Write every line of the material out exactly as shown.

:: Input for this task ::
......

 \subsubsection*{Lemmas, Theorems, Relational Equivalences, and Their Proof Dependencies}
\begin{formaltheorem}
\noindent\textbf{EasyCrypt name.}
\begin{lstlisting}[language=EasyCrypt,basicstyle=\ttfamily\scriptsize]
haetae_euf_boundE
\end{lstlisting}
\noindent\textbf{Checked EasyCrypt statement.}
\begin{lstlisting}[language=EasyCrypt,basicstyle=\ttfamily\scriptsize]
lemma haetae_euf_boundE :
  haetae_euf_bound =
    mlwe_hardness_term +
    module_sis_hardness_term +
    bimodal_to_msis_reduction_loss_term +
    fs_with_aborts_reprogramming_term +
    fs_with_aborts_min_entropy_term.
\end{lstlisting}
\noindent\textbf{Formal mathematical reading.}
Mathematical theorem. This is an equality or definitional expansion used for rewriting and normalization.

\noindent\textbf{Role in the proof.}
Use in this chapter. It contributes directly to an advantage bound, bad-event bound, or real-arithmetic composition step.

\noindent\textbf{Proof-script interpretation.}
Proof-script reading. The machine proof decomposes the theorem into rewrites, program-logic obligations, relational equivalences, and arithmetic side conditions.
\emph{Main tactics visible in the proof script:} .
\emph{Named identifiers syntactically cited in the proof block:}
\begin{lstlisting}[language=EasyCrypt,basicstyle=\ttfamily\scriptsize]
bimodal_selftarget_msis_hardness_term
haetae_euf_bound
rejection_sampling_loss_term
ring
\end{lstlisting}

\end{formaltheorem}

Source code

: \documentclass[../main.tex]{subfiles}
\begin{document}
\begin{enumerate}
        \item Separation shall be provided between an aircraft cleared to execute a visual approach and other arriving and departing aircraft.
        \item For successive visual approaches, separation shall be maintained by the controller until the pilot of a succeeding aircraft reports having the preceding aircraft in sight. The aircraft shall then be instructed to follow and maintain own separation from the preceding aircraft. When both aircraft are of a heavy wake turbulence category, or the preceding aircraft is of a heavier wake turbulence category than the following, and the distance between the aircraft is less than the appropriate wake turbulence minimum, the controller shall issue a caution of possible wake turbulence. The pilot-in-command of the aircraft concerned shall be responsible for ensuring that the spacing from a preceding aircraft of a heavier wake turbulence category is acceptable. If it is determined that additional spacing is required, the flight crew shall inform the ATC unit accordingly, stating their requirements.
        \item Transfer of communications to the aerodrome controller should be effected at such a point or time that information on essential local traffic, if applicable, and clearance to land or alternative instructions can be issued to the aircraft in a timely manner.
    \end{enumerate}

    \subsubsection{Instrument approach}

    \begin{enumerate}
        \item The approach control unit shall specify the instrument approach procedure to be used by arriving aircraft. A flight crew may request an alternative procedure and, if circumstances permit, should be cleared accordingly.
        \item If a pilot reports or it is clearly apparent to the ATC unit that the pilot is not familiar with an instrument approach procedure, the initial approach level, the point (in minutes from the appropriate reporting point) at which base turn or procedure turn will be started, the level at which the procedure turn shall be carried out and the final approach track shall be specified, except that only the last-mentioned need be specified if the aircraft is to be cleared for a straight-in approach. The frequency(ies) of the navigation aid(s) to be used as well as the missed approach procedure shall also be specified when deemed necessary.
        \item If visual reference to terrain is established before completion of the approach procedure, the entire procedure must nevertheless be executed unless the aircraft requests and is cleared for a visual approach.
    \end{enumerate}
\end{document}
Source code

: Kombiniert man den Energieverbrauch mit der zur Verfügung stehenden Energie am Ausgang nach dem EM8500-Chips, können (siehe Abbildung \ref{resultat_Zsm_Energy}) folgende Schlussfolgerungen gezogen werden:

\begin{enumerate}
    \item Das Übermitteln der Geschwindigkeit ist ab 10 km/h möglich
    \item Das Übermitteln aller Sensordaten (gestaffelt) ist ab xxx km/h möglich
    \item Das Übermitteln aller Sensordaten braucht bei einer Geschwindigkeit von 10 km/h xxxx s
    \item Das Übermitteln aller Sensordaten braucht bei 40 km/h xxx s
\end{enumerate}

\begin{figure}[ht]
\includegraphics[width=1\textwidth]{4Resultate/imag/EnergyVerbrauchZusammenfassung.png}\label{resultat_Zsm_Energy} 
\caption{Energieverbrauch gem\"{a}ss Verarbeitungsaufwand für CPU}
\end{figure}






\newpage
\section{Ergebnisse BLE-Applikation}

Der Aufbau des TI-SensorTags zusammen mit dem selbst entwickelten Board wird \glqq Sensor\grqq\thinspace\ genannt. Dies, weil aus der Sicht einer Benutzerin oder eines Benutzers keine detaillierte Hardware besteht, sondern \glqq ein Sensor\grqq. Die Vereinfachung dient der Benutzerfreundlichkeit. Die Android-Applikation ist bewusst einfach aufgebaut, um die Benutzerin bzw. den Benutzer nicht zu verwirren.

......

:: Answer to this exercise ::
 \subsubsection*{Lemmas, Theorems, Relational Equivalences, and Their Proof Dependencies}
\begin{formaltheorem}
\noindent\textbf{EasyCrypt name.}
\begin{lstlisting}[language=EasyCrypt,basicstyle=\ttfamily\scriptsize]
haetae_euf_boundE
\end{lstlisting}
\noindent\textbf{Checked EasyCrypt statement.}
\begin{lstlisting}[language=EasyCrypt,basicstyle=\ttfamily\scriptsize]
lemma haetae_euf_boundE :
  haetae_euf_bound =
    mlwe_hardness_term +
    module_sis_hardness_term +
    bimodal_to_msis_reduction_loss_term +
    fs_with_aborts_reprogramming_term +
    fs_with_aborts_min_entropy_term.
\end{lstlisting}
\noindent\textbf{Formal mathematical reading.}
Mathematical theorem. This is an equality or definitional expansion used for rewriting and normalization.

\noindent\textbf{Role in the proof.}
Use in this chapter. It contributes directly to an advantage bound, bad-event bound, or real-arithmetic composition step.

\noindent\textbf{Proof-script interpretation.}
Proof-script reading. The machine proof decomposes the theorem into rewrites, program-logic obligations, relational equivalences, and arithmetic side conditions.
\emph{Main tactics visible in the proof script:} .
\emph{Named identifiers syntactically cited in the proof block:}
\begin{lstlisting}[language=EasyCrypt,basicstyle=\ttfamily\scriptsize]
bimodal_selftarget_msis_hardness_term
haetae_euf_bound
rejection_sampling_loss_term
ring
\end{lstlisting}

\end{formaltheorem}

Source code

: \documentclass[../main.tex]{subfiles}
\begin{document}
\begin{enumerate}
        \item Separation shall be provided between an aircraft cleared to execute a visual approach and other arriving and departing aircraft.
        \item For successive visual approaches, separation shall be maintained by the controller until the pilot of a succeeding aircraft reports having the preceding aircraft in sight. The aircraft shall then be instructed to follow and maintain own separation from the preceding aircraft. When both aircraft are of a heavy wake turbulence category, or the preceding aircraft is of a heavier wake turbulence category than the following, and the distance between the aircraft is less than the appropriate wake turbulence minimum, the controller shall issue a caution of possible wake turbulence. The pilot-in-command of the aircraft concerned shall be responsible for ensuring that the spacing from a preceding aircraft of a heavier wake turbulence category is acceptable. If it is determined that additional spacing is required, the flight crew shall inform the ATC unit accordingly, stating their requirements.
        \item Transfer of communications to the aerodrome controller should be effected at such a point or time that information on essential local traffic, if applicable, and clearance to land or alternative instructions can be issued to the aircraft in a timely manner.
    \end{enumerate}

    \subsubsection{Instrument approach}

    \begin{enumerate}
        \item The approach control unit shall specify the instrument approach procedure to be used by arriving aircraft. A flight crew may request an alternative procedure and, if circumstances permit, should be cleared accordingly.
        \item If a pilot reports or it is clearly apparent to the ATC unit that the pilot is not familiar with an instrument approach procedure, the initial approach level, the point (in minutes from the appropriate reporting point) at which base turn or procedure turn will be started, the level at which the procedure turn shall be carried out and the final approach track shall be specified, except that only the last-mentioned need be specified if the aircraft is to be cleared for a straight-in approach. The frequency(ies) of the navigation aid(s) to be used as well as the missed approach procedure shall also be specified when deemed necessary.
        \item If visual reference to terrain is established before completion of the approach procedure, the entire procedure must nevertheless be executed unless the aircraft requests and is cleared for a visual approach.
    \end{enumerate}
\end{document}
Source code

: Kombiniert man den Energieverbrauch mit der zur Verfügung stehenden Energie am Ausgang nach dem EM8500-Chips, können (siehe Abbildung \ref{resultat_Zsm_Energy}) folgende Schlussfolgerungen gezogen werden:

\begin{enumerate}
    \item Das Übermitteln der Geschwindigkeit ist ab 10 km/h möglich
    \item Das Übermitteln aller Sensordaten (gestaffelt) ist ab xxx km/h möglich
    \item Das Übermitteln aller Sensordaten braucht bei einer Geschwindigkeit von 10 km/h xxxx s
    \item Das Übermitteln aller Sensordaten braucht bei 40 km/h xxx s
\end{enumerate}

\begin{figure}[ht]
\includegraphics[width=1\textwidth]{4Resultate/imag/EnergyVerbrauchZusammenfassung.png}\label{resultat_Zsm_Energy} 
\caption{Energieverbrauch gem\"{a}ss Verarbeitungsaufwand für CPU}
\end{figure}






\newpage
\section{Ergebnisse BLE-Applikation}

Der Aufbau des TI-SensorTags zusammen mit dem selbst entwickelten Board wird \glqq Sensor\grqq\thinspace\ genannt. Dies, weil aus der Sicht einer Benutzerin oder eines Benutzers keine detaillierte Hardware besteht, sondern \glqq ein Sensor\grqq. Die Vereinfachung dient der Benutzerfreundlichkeit. Die Android-Applikation ist bewusst einfach aufgebaut, um die Benutzerin bzw. den Benutzer nicht zu verwirren.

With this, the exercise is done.